From: Vladislav Shpilevoy <v.shpilevoy@tarantool.org>
To: tarantool-patches@dev.tarantool.org, gorcunov@gmail.com,
	sergepetrenko@tarantool.org
Subject: [Tarantool-patches] [PATCH v2 0/4] Boot with anon
Date: Tue, 15 Sep 2020 01:11:26 +0200	[thread overview]
Message-ID: <cover.1600124767.git.v.shpilevoy@tarantool.org> (raw)
The patch attempts to address with problem of anonymous replicas being
registered in _cluster, if they are present during bootstrap.
The bug was found during working on another issue related to Raft. The problem
is that Raft won't work properly during bootstrap if non-joined replicas are
registered in _cluster.
When their auto-registration by applier was removed, the anon bug was found.
The auto-registration removal is trivial, but it breaks the cluster bootstrap in
another way creating false-positive XlogGap errors. See the second commit with
an explanation. To solve the issue quite a radical solution is applied - gap
errors are not considered critical anymore, and can be retried. I am not sure
that is the best option, but couldn't come up with anything better after a long
struggle with that.
This is a bug, so whatever we will come up with after all, it should be pushed
to the older versions too.
Branch: http://github.com/tarantool/tarantool/tree/gerold103/gh-5287-anon-false-register
Issue: https://github.com/tarantool/tarantool/issues/5287
Changes in v2:
- Anon status is stored as a flag again. In v1 it was stored as enum, but an
  alternative solution was proposed, where the enum is not needed.

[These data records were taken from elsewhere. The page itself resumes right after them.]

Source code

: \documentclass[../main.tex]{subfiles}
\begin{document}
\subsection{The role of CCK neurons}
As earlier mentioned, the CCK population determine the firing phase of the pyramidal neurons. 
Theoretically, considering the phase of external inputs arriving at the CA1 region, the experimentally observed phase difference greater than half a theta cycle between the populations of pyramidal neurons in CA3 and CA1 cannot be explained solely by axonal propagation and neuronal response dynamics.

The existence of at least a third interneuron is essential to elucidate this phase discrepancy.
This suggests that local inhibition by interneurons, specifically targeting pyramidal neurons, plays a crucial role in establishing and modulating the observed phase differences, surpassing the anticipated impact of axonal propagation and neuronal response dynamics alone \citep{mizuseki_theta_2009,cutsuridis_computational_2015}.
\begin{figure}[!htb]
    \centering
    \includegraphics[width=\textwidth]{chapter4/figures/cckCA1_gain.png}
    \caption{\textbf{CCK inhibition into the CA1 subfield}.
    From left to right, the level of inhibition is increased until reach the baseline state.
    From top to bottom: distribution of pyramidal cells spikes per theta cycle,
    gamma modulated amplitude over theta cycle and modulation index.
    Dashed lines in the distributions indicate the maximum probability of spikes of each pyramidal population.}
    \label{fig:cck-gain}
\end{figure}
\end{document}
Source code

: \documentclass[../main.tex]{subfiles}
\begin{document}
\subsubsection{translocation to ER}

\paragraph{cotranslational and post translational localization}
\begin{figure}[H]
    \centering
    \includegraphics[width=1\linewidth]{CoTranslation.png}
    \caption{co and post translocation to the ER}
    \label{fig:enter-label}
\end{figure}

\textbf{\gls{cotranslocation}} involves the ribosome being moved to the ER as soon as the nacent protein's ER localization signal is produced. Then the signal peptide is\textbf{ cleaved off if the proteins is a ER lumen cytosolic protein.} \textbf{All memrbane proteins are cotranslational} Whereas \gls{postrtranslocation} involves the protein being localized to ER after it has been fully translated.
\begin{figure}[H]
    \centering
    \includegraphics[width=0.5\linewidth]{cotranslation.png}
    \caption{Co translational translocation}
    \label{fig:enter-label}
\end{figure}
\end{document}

- Ballot now has a new field is_anon. It helps to avoid the enum, and set
  replica->anon flag to a correct value right when it becomes connected. Through
  relay or applier, either.
@ChangeLog
* Anonymous replica could be registered and could prevent WAL files removal (gh-5287).
* XlogGapError is not a critical error anymore. It means, box.info.replication will show upstream status as 'loading' if the error was found. The upstream will be restarted until the error is resolved automatically with a help of another instance, or until the replica is removed from box.cfg.replication (gh-5287).
Vladislav Shpilevoy (4):
  xlog: introduce an error code for XlogGapError
  replication: retry in case of XlogGapError
  replication: add is_anon flag to ballot
  replication: do not register outgoing connections
 src/box/applier.cc                            |  40 ++++
 src/box/box.cc                                |  30 +--
 src/box/errcode.h                             |   2 +
 src/box/error.cc                              |   2 +
 src/box/error.h                               |   1 +
 src/box/iproto_constants.h                    |   1 +
 src/box/recovery.h                            |   2 -
 src/box/replication.cc                        |  14 +-
 src/box/xrow.c                                |  14 +-
 src/box/xrow.h                                |   5 +
 test/box/error.result                         |   2 +
 test/replication/autobootstrap_anon.lua       |  25 +++
 test/replication/autobootstrap_anon1.lua      |   1 +
 test/replication/autobootstrap_anon2.lua      |   1 +
 test/replication/force_recovery.result        | 110 -----------
 test/replication/force_recovery.test.lua      |  43 -----
 test/replication/gh-5287-boot-anon.result     |  81 +++++++++
 test/replication/gh-5287-boot-anon.test.lua   |  30 +++
 test/replication/prune.result                 |  18 +-
 test/replication/prune.test.lua               |   7 +-
 test/replication/replica.lua                  |   2 +
 test/replication/replica_rejoin.result        |   6 +-
 test/replication/replica_rejoin.test.lua      |   4 +-
 .../show_error_on_disconnect.result           |   2 +-
 .../show_error_on_disconnect.test.lua         |   2 +-
 test/xlog/panic_on_wal_error.result           | 171 ------------------
 test/xlog/panic_on_wal_error.test.lua         |  75 --------
 27 files changed, 262 insertions(+), 429 deletions(-)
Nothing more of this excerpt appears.